Records from a data collection
···

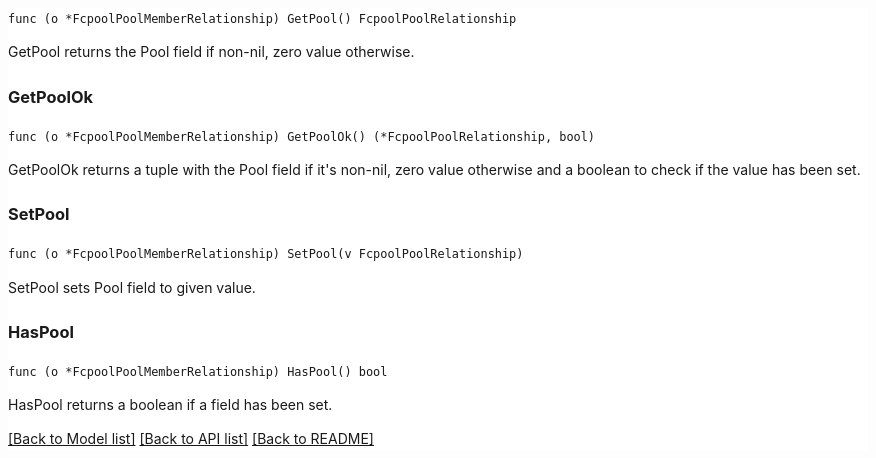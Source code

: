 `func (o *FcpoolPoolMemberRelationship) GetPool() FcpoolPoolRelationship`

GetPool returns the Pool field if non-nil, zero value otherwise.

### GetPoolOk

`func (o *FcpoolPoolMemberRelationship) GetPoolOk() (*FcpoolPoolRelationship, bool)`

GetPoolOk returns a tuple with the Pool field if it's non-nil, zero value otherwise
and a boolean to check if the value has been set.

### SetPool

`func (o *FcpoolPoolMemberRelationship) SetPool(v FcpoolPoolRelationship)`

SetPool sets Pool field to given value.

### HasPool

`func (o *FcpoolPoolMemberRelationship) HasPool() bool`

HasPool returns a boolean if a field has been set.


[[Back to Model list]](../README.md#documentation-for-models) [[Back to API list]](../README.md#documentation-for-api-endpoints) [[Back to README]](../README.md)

···

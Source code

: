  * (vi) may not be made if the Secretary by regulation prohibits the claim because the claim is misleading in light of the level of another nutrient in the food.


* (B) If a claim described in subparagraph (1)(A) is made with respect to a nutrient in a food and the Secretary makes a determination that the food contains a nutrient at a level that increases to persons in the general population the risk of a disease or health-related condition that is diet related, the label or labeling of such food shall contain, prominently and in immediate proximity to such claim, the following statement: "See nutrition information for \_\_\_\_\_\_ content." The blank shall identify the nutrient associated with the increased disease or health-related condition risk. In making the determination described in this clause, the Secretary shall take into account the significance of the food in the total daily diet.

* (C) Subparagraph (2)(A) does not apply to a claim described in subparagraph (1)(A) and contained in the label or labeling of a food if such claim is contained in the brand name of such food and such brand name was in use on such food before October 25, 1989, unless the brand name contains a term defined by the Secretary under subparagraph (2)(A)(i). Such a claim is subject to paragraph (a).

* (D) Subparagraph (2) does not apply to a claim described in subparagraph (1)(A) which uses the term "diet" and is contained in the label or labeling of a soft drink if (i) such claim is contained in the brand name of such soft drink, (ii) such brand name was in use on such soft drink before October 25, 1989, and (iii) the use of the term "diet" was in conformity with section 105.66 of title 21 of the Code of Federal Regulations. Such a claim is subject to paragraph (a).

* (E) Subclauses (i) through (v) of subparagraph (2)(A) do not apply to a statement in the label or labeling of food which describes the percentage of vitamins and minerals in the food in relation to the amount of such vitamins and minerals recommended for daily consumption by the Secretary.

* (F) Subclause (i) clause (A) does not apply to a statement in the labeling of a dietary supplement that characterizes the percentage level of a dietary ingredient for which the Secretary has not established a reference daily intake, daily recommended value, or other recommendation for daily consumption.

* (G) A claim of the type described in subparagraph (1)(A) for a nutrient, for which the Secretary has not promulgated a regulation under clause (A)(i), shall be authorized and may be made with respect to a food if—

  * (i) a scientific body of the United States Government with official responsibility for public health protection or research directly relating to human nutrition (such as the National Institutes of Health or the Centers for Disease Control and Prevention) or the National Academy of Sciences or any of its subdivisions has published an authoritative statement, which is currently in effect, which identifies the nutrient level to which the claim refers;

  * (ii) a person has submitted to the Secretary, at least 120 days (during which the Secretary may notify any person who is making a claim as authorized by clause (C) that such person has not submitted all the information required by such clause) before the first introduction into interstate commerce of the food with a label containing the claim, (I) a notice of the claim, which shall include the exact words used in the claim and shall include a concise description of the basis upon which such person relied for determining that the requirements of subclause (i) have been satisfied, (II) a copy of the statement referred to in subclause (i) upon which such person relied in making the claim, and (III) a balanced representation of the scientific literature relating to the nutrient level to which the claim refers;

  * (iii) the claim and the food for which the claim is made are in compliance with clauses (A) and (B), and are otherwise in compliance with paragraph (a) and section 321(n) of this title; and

···

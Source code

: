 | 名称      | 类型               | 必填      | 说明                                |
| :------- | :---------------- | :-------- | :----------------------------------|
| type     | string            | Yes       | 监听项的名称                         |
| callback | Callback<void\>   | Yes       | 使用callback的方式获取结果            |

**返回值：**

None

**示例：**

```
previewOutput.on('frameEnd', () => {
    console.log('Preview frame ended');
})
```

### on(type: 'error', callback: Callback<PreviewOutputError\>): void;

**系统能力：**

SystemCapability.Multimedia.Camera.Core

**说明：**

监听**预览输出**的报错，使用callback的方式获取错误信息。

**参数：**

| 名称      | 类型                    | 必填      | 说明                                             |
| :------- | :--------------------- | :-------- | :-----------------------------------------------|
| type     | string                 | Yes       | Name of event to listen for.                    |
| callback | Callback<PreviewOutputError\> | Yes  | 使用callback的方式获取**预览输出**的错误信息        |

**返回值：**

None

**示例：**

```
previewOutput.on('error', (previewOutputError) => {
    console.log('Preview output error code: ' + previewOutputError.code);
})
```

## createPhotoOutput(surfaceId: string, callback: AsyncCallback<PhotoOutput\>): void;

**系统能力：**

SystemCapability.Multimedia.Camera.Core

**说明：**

···

Print again the lines of the entries above that fall between the line holding "(o *FcpoolPoolMemberRelationship) HasPool()" and the line holding "[[Back to Model", inclusive, exactly as they stand.

Solution for this task >>
`func (o *FcpoolPoolMemberRelationship) HasPool() bool`

HasPool returns a boolean if a field has been set.


[[Back to Model list]](../README.md#documentation-for-models) [[Back to API list]](../README.md#documentation-for-api-endpoints) [[Back to README]](../README.md)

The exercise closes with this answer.